The format of the book itself, with its 40 daily readings, seems intent on helping readers establish a daily habit of their own, which I assume was intentional. Why did you choose 40 days? What does each reading consist of?
Forty seems like a biblical number, no? Jesus was 40 days in the wilderness during his temptation; Israel was 40 years in the wilderness after the Exodus. There’s nothing magical about the number, of course, but I do think that if we do something consistently for 40 days, we’re on our way to forming the habit. In this case, I’d love to see people forming the habit of daily Bible reading. The book travels 20 days in Deuteronomy, 20 days in John. Each daily reading focuses on one chapter of the Bible, athough I’ve also suggested a shorter selection of verses (for the time-pressed) as well as a key verse. My own reflections on these passages are meant to probe Scripture as a means of transformation. If I can say it this way, I try to engage the Scripture in a way that “reads” us as readers. Perhaps most importantly, I try to make gospel connections for readers, so that they can see that the Bible is one story, that it’s soaked, from beginning to end, with the good news of God’s grace.

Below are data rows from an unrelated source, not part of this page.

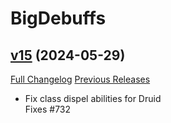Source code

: # BigDebuffs

## [v15](https://github.com/jordonwow/bigdebuffs/tree/v15) (2024-05-29)
[Full Changelog](https://github.com/jordonwow/bigdebuffs/compare/v14...v15) [Previous Releases](https://github.com/jordonwow/bigdebuffs/releases)

- Fix class dispel abilities for Druid  
    Fixes #732  
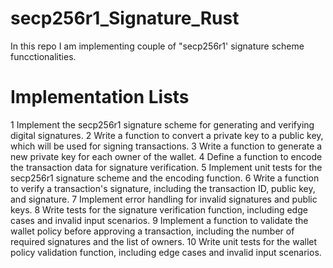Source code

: # secp256r1_Signature_Rust
In this repo I am implementing couple of "secp256r1' signature scheme funcctionalities.

# Implementation Lists
1	Implement the secp256r1 signature scheme for generating and verifying digital signatures.
2	Write a function to convert a private key to a public key, which will be used for signing transactions.
3	Write a function to generate a new private key for each owner of the wallet.
4	Define a function to encode the transaction data for signature verification.
5	Implement unit tests for the secp256r1 signature scheme and the encoding function.
6	Write a function to verify a transaction's signature, including the transaction ID, public key, and signature.
7	Implement error handling for invalid signatures and public keys.
8	Write tests for the signature verification function, including edge cases and invalid input scenarios.
9	Implement a function to validate the wallet policy before approving a transaction, including the number of required signatures and the list of owners.
10	Write unit tests for the wallet policy validation function, including edge cases and invalid input scenarios.

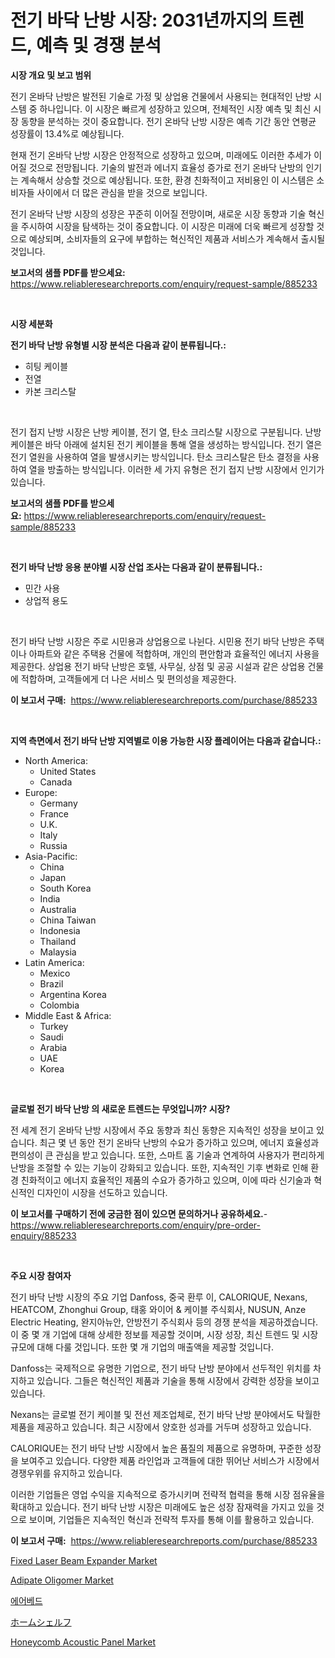 <p><h1>전기 바닥 난방 시장: 2031년까지의 트렌드, 예측 및 경쟁 분석</h1></p><p><strong>시장 개요 및 보고 범위</strong></p>
<p><p>전기 온바닥 난방은 발전된 기술로 가정 및 상업용 건물에서 사용되는 현대적인 난방 시스템 중 하나입니다. 이 시장은 빠르게 성장하고 있으며, 전체적인 시장 예측 및 최신 시장 동향을 분석하는 것이 중요합니다. 전기 온바닥 난방 시장은 예측 기간 동안 연평균 성장률이 13.4%로 예상됩니다.</p><p>현재 전기 온바닥 난방 시장은 안정적으로 성장하고 있으며, 미래에도 이러한 추세가 이어질 것으로 전망됩니다. 기술의 발전과 에너지 효율성 증가로 전기 온바닥 난방의 인기는 계속해서 상승할 것으로 예상됩니다. 또한, 환경 친화적이고 저비용인 이 시스템은 소비자들 사이에서 더 많은 관심을 받을 것으로 보입니다.</p><p>전기 온바닥 난방 시장의 성장은 꾸준히 이어질 전망이며, 새로운 시장 동향과 기술 혁신을 주시하여 시장을 탐색하는 것이 중요합니다. 이 시장은 미래에 더욱 빠르게 성장할 것으로 예상되며, 소비자들의 요구에 부합하는 혁신적인 제품과 서비스가 계속해서 출시될 것입니다.</p></p>
<p><strong>보고서의 샘플 PDF를 받으세요:</strong> <a href="https://www.reliableresearchreports.com/enquiry/request-sample/885233">https://www.reliableresearchreports.com/enquiry/request-sample/885233</a></p>
<p>&nbsp;</p>
<p><strong>시장 세분화</strong></p>
<p><strong>전기 바닥 난방 유형별 시장 분석은 다음과 같이 분류됩니다.:</strong></p>
<p><ul><li>히팅 케이블</li><li>전열</li><li>카본 크리스탈</li></ul></p>
<p>&nbsp;</p>
<p><p>전기 접지 난방 시장은 난방 케이블, 전기 열, 탄소 크리스탈 시장으로 구분됩니다. 난방 케이블은 바닥 아래에 설치된 전기 케이블을 통해 열을 생성하는 방식입니다. 전기 열은 전기 열원을 사용하여 열을 발생시키는 방식입니다. 탄소 크리스탈은 탄소 결정을 사용하여 열을 방출하는 방식입니다. 이러한 세 가지 유형은 전기 접지 난방 시장에서 인기가 있습니다.</p></p>
<p><strong>보고서의 샘플 PDF를 받으세요:</strong>&nbsp;<a href="https://www.reliableresearchreports.com/enquiry/request-sample/885233">https://www.reliableresearchreports.com/enquiry/request-sample/885233</a></p>
<p>&nbsp;</p>
<p><strong> 전기 바닥 난방 응용 분야별 시장 산업 조사는 다음과 같이 분류됩니다.:</strong></p>
<p><ul><li>민간 사용</li><li>상업적 용도</li></ul></p>
<p>&nbsp;</p>
<p><p>전기 바닥 난방 시장은 주로 시민용과 상업용으로 나뉜다. 시민용 전기 바닥 난방은 주택이나 아파트와 같은 주택용 건물에 적합하며, 개인의 편안함과 효율적인 에너지 사용을 제공한다. 상업용 전기 바닥 난방은 호텔, 사무실, 상점 및 공공 시설과 같은 상업용 건물에 적합하며, 고객들에게 더 나은 서비스 및 편의성을 제공한다.</p></p>
<p><strong>이 보고서 구매:</strong>&nbsp; <a href="https://www.reliableresearchreports.com/purchase/885233">https://www.reliableresearchreports.com/purchase/885233</a></p>
<p>&nbsp;</p>
<p><strong>지역 측면에서 전기 바닥 난방 지역별로 이용 가능한 시장 플레이어는 다음과 같습니다.:</strong></p>
<p><ul>
    <li>
        North America:
        <ul>
            <li>United States</li>
            <li>Canada</li>
        </ul>
    </li>
    <li>
        Europe:
        <ul>
            <li>Germany</li>
            <li>France</li>
            <li>U.K.</li>
            <li>Italy</li>
            <li>Russia</li>
        </ul>
    </li>
    <li>
        Asia-Pacific:
        <ul>
            <li>China</li>
            <li>Japan</li>
            <li>South Korea</li>
            <li>India</li>
            <li>Australia</li>
            <li>China Taiwan</li>
            <li>Indonesia</li>
            <li>Thailand</li>
            <li>Malaysia</li>
        </ul>
    </li>
    <li>
        Latin America:
        <ul>
            <li>Mexico</li>
            <li>Brazil</li>
            <li>Argentina Korea</li>
            <li>Colombia</li>
        </ul>
    </li>
    <li>
        Middle East & Africa:
        <ul>
            <li>Turkey</li>
            <li>Saudi</li>
            <li>Arabia</li>
            <li>UAE</li>
            <li>Korea</li>
        </ul>
    </li>
    </ul></p>
<p>&nbsp;</p>
<p><strong>글로벌 전기 바닥 난방 의 새로운 트렌드는 무엇입니까? 시장?</strong></p>
<p><p>전 세계 전기 온바닥 난방 시장에서 주요 동향과 최신 동향은 지속적인 성장을 보이고 있습니다. 최근 몇 년 동안 전기 온바닥 난방의 수요가 증가하고 있으며, 에너지 효율성과 편의성이 큰 관심을 받고 있습니다. 또한, 스마트 홈 기술과 연계하여 사용자가 편리하게 난방을 조절할 수 있는 기능이 강화되고 있습니다. 또한, 지속적인 기후 변화로 인해 환경 친화적이고 에너지 효율적인 제품의 수요가 증가하고 있으며, 이에 따라 신기술과 혁신적인 디자인이 시장을 선도하고 있습니다.</p></p>
<p><strong>이 보고서를 구매하기 전에 궁금한 점이 있으면 문의하거나 공유하세요.</strong>- <a href="https://www.reliableresearchreports.com/enquiry/pre-order-enquiry/885233">https://www.reliableresearchreports.com/enquiry/pre-order-enquiry/885233</a></p>
<p>&nbsp;</p>
<p><strong>주요 시장 참여자</strong></p>
<p><p>전기 바닥 난방 시장의 주요 기업 Danfoss, 중국 환루 이, CALORIQUE, Nexans, HEATCOM, Zhonghui Group, 태홍 와이어 & 케이블 주식회사, NUSUN, Anze Electric Heating, 완지아뉴안, 안방전기 주식회사 등의 경쟁 분석을 제공하겠습니다. 이 중 몇 개 기업에 대해 상세한 정보를 제공할 것이며, 시장 성장, 최신 트렌드 및 시장 규모에 대해 다룰 것입니다. 또한 몇 개 기업의 매출액을 제공할 것입니다.</p><p>Danfoss는 국제적으로 유명한 기업으로, 전기 바닥 난방 분야에서 선두적인 위치를 차지하고 있습니다. 그들은 혁신적인 제품과 기술을 통해 시장에서 강력한 성장을 보이고 있습니다.</p><p>Nexans는 글로벌 전기 케이블 및 전선 제조업체로, 전기 바닥 난방 분야에서도 탁월한 제품을 제공하고 있습니다. 최근 시장에서 양호한 성과를 거두며 성장하고 있습니다.</p><p>CALORIQUE는 전기 바닥 난방 시장에서 높은 품질의 제품으로 유명하며, 꾸준한 성장을 보여주고 있습니다. 다양한 제품 라인업과 고객들에 대한 뛰어난 서비스가 시장에서 경쟁우위를 유지하고 있습니다.</p><p>이러한 기업들은 영업 수익을 지속적으로 증가시키며 전략적 협력을 통해 시장 점유율을 확대하고 있습니다. 전기 바닥 난방 시장은 미래에도 높은 성장 잠재력을 가지고 있을 것으로 보이며, 기업들은 지속적인 혁신과 전략적 투자를 통해 이를 활용하고 있습니다.</p></p>
<p><strong>이 보고서 구매:</strong>&nbsp;&nbsp;<a href="https://www.reliableresearchreports.com/purchase/885233">https://www.reliableresearchreports.com/purchase/885233</a></p>
<p><p><a href="https://cat-emmental-94b.notion.site/Fixed-Laser-Beam-Expander-Market-with-the-goal-of-estimating-the-market-size-and-future-growth-poten-c195e4165009476bb07c9170c82bd7df">Fixed Laser Beam Expander Market</a></p><p><a href="https://issuu.com/reportprime-2/docs/adipate-oligomer-market-size-2030.pptx">Adipate Oligomer Market</a></p><p><a href="https://medium.com/@guillermtroolson67766/%EC%97%90%EC%96%B4%EB%B2%A0%EB%93%9C-%EC%8B%9C%EC%9E%A5-%EB%B6%84%EC%84%9D-cagr-%EC%8B%9C%EC%9E%A5-%EC%84%B8%EB%B6%84%ED%99%94-%EB%B0%8F-%EA%B8%80%EB%A1%9C%EB%B2%8C-%EC%82%B0%EC%97%85-%EA%B0%9C%EC%9A%94-4a88186cfd92">에어베드</a></p><p><a href="https://github.com/vhemk0794148/Market-Research-Report-List-1/blob/main/4967139187418.md">ホームシェルフ</a></p><p><a href="https://issuu.com/reportprime-2/docs/honeycomb-acoustic-panel-market-size-2030.pptx">Honeycomb Acoustic Panel Market</a></p></p>
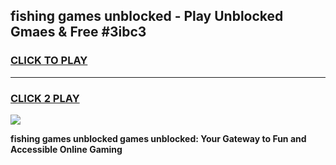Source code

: 
## fishing games unblocked - Play Unblocked Gmaes & Free #3ibc3
<h3>
<a href="https://premium.freeplayer.one?title=fishing_games_unblocked&ref=03M">CLICK TO PLAY</a></h3>
<hr>

<h3>
<a href="https://premium.freeplayer.one?title=fishing_games_unblocked&ref=03M">CLICK 2 PLAY</a>
  
</h3>

<a href="https://premium.freeplayer.one?title=fishing_games_unblocked&ref=03M"><img src="https://clearcache.store/games.png"></a>


**fishing games unblocked games unblocked: Your Gateway to Fun and Accessible Online Gaming**
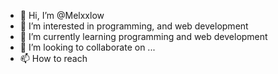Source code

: - 👋 Hi, I’m @Melxxlow
- 👀 I’m interested in programming, and web development
- 🌱 I’m currently learning programming and web development
- 💞️ I’m looking to collaborate on ...
- 📫 How to reach 

<!---
Melxxlow/Melxxlow is a ✨ special ✨ repository because its `README.md` (this file) appears on your GitHub profile.
You can click the Preview link to take a look at your changes.
--->
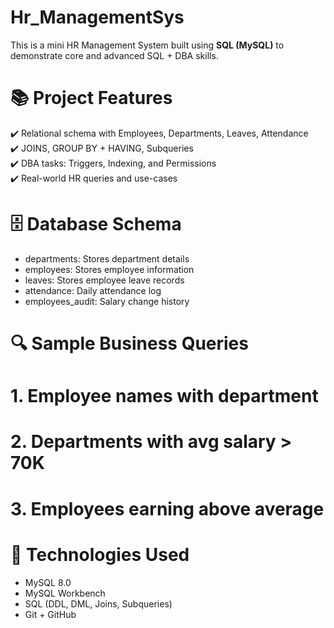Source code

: # Hr_ManagementSys

This is a mini HR Management System built using **SQL (MySQL)** to demonstrate core and advanced SQL + DBA skills.

# 📚 Project Features

✔️ Relational schema with Employees, Departments, Leaves, Attendance  
✔️ JOINS, GROUP BY + HAVING, Subqueries  
✔️ DBA tasks: Triggers, Indexing, and Permissions  
✔️ Real-world HR queries and use-cases  

# 🗄️ Database Schema

- departments: Stores department details  
- employees: Stores employee information  
- leaves: Stores employee leave records  
- attendance: Daily attendance log  
- employees_audit: Salary change history  

# 🔍 Sample Business Queries

# 1. Employee names with department
# 2. Departments with avg salary > 70K
# 3. Employees earning above average

# 📌 Technologies Used

- MySQL 8.0
- MySQL Workbench
- SQL (DDL, DML, Joins, Subqueries)
- Git + GitHub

For those, like you, whose lives are filled with work responsibilities and raising children and school and the like, how can we strive to maintain the habits of the Christian life amidst a busy schedule, and why is it vital that we do so?
I have five children, so I suppose I know a little something about this. I do think certain harried seasons of life require creativity and intention. As a young mom, I always thought it counted when I read the Bible, prayed, and worshipped through song with my children. I did try maintaining a morning habit of regular Bible reading, too, but I do remember one long stretch of time, when my twin boys (the youngest) were infants. I gave up that morning time, figuring sleep was also a means to godliness. I copied Psalm 145 on index cards, tucked it into the pocket of my nursing chair, and pulled it out throughout the day. I was meditating on that psalm for a good year! I think there are all kinds of ways to imagine how we might connect to God — but one thing is for sure. It won’t simply happen. We’ll be met with resistance. We’ll be given to distraction. As the late Dallas Willard once wrote, there’s nothing accidental about spiritual life and growth.
What are your hopes for those who read A Habit Called Faith, and how would you encourage them as they seek to “take up the habits of faith in Jesus?”
I have one hope alone: that readers will discover (or rediscover) that the life of faith in Jesus Christ is just this: life. He’s bread. He’s living water. No amount of money, no professional achievement, no domestic happiness will ever fully satisfy our restless hearts. I hope Christians will read — and I hope they’ll read alongside their spiritually curious friends. We can’t tire of the perpetually good news of the gospel: that we were once estranged, that we’ve been befriended by Jesus, that the world will one day, finally be made new.